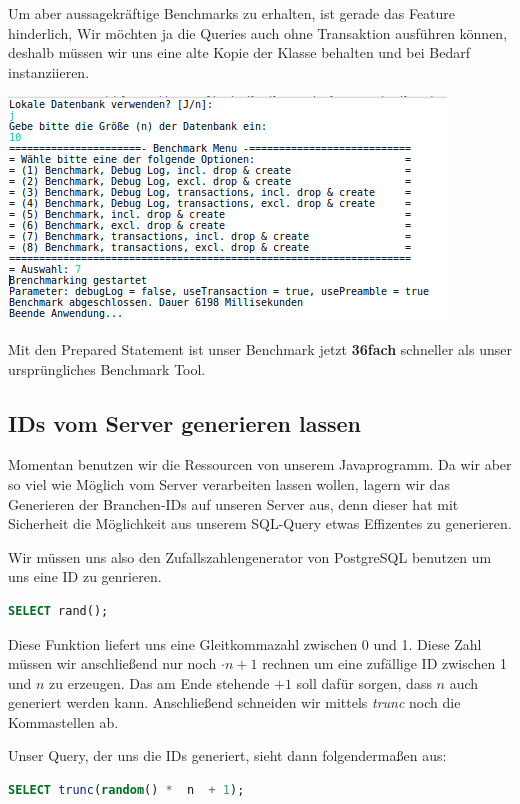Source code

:Um aber aussagekräftige Benchmarks zu erhalten, ist gerade das Feature
hinderlich, Wir möchten ja die Queries auch ohne Transaktion ausführen können,
deshalb müssen wir uns eine alte Kopie der Klasse behalten und bei Bedarf
instanziieren.
\begin{center}
\includegraphics[scale=0.8]{Bilder/Auswahl_016.png}
\end{center}
Mit den Prepared Statement ist unser Benchmark jetzt \textbf{36fach} schneller
als unser ursprüngliches Benchmark Tool.

\subsection{IDs vom Server generieren lassen}
Momentan benutzen wir die Ressourcen von unserem Javaprogramm. Da wir aber so
viel wie Möglich vom Server verarbeiten lassen wollen, lagern wir das Generieren
der Branchen-IDs auf unseren Server aus, denn dieser hat mit Sicherheit die
Möglichkeit aus unserem SQL-Query etwas Effizentes zu generieren.

Wir müssen uns also den Zufallszahlengenerator von PostgreSQL benutzen um uns
eine ID zu genrieren.

\begin{lstlisting}[language=sql]
SELECT rand();
\end{lstlisting}

Diese Funktion liefert uns eine Gleitkommazahl zwischen 0 und 1. Diese Zahl
müssen wir anschließend nur noch $ \cdot  n + 1 $ rechnen um eine zufällige ID
zwischen 1 und $n$ zu erzeugen. Das am Ende stehende $ + 1$ soll dafür sorgen,
dass $n$ auch generiert werden kann. Anschließend schneiden wir mittels \textit{trunc} noch
die Kommastellen ab.

Unser Query, der uns die IDs generiert, sieht dann folgendermaßen aus:
\begin{lstlisting}[language=sql]
SELECT trunc(random() *  n  + 1);
\end{lstlisting}

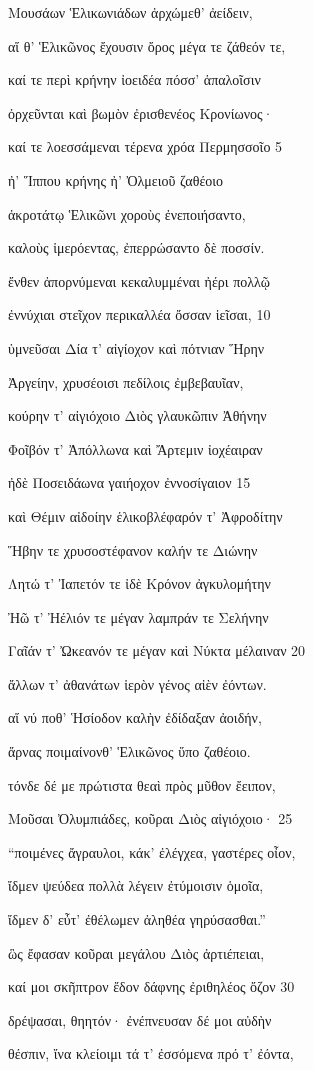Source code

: Μουσάων Ἑλικωνιάδων ἀρχώμεθ' ἀείδειν,

αἵ θ' Ἑλικῶνος ἔχουσιν ὄρος μέγα τε ζάθεόν τε, 

καί τε περὶ κρήνην ἰοειδέα πόσσ' ἁπαλοῖσιν

ὀρχεῦνται καὶ βωμὸν ἐρισθενέος Κρονίωνος·

καί τε λοεσσάμεναι τέρενα χρόα Περμησσοῖο 5

ἠ' Ἵππου κρήνης ἠ' Ὀλμειοῦ ζαθέοιο

ἀκροτάτῳ Ἑλικῶνι χοροὺς ἐνεποιήσαντο,

καλοὺς ἱμερόεντας, ἐπερρώσαντο δὲ ποσσίν.

ἔνθεν ἀπορνύμεναι κεκαλυμμέναι ἠέρι πολλῷ 

ἐννύχιαι στεῖχον περικαλλέα ὄσσαν ἱεῖσαι, 10

ὑμνεῦσαι Δία τ' αἰγίοχον καὶ πότνιαν Ἥρην

Ἀργείην, χρυσέοισι πεδίλοις ἐμβεβαυῖαν, 

κούρην τ' αἰγιόχοιο Διὸς γλαυκῶπιν Ἀθήνην

Φοῖβόν τ' Ἀπόλλωνα καὶ Ἄρτεμιν ἰοχέαιραν

ἠδὲ Ποσειδάωνα γαιήοχον ἐννοσίγαιον 15 

καὶ Θέμιν αἰδοίην ἑλικοβλέφαρόν τ' Ἀφροδίτην

Ἥβην τε χρυσοστέφανον καλήν τε Διώνην

Λητώ τ' Ἰαπετόν τε ἰδὲ Κρόνον ἀγκυλομήτην

Ἠῶ τ' Ἠέλιόν τε μέγαν λαμπράν τε Σελήνην

Γαῖάν τ' Ὠκεανόν τε μέγαν καὶ Νύκτα μέλαιναν 20

ἄλλων τ' ἀθανάτων ἱερὸν γένος αἰὲν ἐόντων.

αἵ νύ ποθ' Ἡσίοδον καλὴν ἐδίδαξαν ἀοιδήν,

ἄρνας ποιμαίνονθ' Ἑλικῶνος ὕπο ζαθέοιο.

τόνδε δέ με πρώτιστα θεαὶ πρὸς μῦθον ἔειπον,

Μοῦσαι Ὀλυμπιάδες, κοῦραι Διὸς αἰγιόχοιο· 25 

``ποιμένες ἄγραυλοι, κάκ' ἐλέγχεα, γαστέρες οἶον,

ἴδμεν ψεύδεα πολλὰ λέγειν ἐτύμοισιν ὁμοῖα,

ἴδμεν δ' εὖτ' ἐθέλωμεν ἀληθέα γηρύσασθαι.''

ὣς ἔφασαν κοῦραι μεγάλου Διὸς ἀρτιέπειαι,

καί μοι σκῆπτρον ἔδον δάφνης ἐριθηλέος ὄζον 30

δρέψασαι, θηητόν· ἐνέπνευσαν δέ μοι αὐδὴν 

θέσπιν, ἵνα κλείοιμι τά τ' ἐσσόμενα πρό τ' ἐόντα,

━━━━

# Problem description
From the line containing "Φοῖβόν τ' Ἀπόλλωνα καὶ Ἄρτεμιν ἰοχέαιραν" down to the line containing "ἄλλων τ' ἀθανάτων ἱερὸν γένος αἰὲν ἐόντων." in the material above, reproduce every line exactly, including the two end lines.

# Response to the task
Φοῖβόν τ' Ἀπόλλωνα καὶ Ἄρτεμιν ἰοχέαιραν

ἠδὲ Ποσειδάωνα γαιήοχον ἐννοσίγαιον 15 

καὶ Θέμιν αἰδοίην ἑλικοβλέφαρόν τ' Ἀφροδίτην

Ἥβην τε χρυσοστέφανον καλήν τε Διώνην

Λητώ τ' Ἰαπετόν τε ἰδὲ Κρόνον ἀγκυλομήτην

Ἠῶ τ' Ἠέλιόν τε μέγαν λαμπράν τε Σελήνην

Γαῖάν τ' Ὠκεανόν τε μέγαν καὶ Νύκτα μέλαιναν 20

ἄλλων τ' ἀθανάτων ἱερὸν γένος αἰὲν ἐόντων.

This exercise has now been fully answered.